A 131.4 MW allocation of solar PV capacity was recently auctioned by the Hungarian Energy and Public Utility Regulatory Authority (HEPURA), which has been organised into 60 individual projects as part of the country’s innovative renewables programme.

Similarly, a 25 MW wind farm is scheduled to be constructed in the Black Sea town of Ordu, Turkey.

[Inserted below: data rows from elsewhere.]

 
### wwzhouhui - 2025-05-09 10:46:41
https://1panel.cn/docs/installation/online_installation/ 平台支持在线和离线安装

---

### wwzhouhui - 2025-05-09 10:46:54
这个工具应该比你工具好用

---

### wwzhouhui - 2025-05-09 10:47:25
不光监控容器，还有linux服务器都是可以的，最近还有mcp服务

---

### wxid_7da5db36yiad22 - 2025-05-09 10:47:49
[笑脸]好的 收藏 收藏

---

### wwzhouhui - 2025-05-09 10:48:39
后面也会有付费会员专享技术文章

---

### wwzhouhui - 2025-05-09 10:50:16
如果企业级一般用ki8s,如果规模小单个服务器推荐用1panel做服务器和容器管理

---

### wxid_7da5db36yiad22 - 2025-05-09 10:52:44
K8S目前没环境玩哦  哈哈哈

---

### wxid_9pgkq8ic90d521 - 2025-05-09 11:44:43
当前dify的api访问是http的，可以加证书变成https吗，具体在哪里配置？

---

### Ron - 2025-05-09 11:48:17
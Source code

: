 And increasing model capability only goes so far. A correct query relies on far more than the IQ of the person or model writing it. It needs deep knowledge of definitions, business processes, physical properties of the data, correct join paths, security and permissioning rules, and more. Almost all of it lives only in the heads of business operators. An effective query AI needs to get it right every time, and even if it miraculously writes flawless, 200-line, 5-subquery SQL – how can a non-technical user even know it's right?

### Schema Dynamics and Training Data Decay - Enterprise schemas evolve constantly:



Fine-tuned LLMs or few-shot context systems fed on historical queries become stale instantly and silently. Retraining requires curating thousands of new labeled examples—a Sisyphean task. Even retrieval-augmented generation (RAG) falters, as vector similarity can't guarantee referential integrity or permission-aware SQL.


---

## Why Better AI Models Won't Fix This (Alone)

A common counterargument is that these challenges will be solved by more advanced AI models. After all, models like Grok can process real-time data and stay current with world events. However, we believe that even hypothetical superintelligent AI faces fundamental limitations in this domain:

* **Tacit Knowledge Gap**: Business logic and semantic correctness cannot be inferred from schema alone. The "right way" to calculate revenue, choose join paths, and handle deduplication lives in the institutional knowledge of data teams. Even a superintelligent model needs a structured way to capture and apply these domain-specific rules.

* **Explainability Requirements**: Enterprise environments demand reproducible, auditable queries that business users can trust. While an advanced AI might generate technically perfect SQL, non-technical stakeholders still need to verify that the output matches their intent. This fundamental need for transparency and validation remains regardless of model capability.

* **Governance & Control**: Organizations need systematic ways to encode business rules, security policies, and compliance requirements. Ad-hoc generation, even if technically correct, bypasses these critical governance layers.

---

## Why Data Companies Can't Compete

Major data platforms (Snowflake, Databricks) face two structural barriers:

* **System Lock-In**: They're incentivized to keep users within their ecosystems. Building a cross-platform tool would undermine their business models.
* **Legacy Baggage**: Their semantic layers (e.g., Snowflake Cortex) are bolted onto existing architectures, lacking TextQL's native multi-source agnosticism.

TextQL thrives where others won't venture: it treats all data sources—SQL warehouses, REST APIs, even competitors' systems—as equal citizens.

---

The Mayor of Ordu, Mehmet Hilmi Güler, has reportedly stated that further wind and solar projects will be forthcoming.

Adopting renewable energy

It had been speculated that countries in Eastern Europe and Western Asia would be slower to adopt renewable energy, owing to the convenient proximity and economic importance of fossil fuels, particularly coal.

This theory is seemingly valid in Turkey, which generates an overwhelming 85% of its electricity from coal, natural gas and oil.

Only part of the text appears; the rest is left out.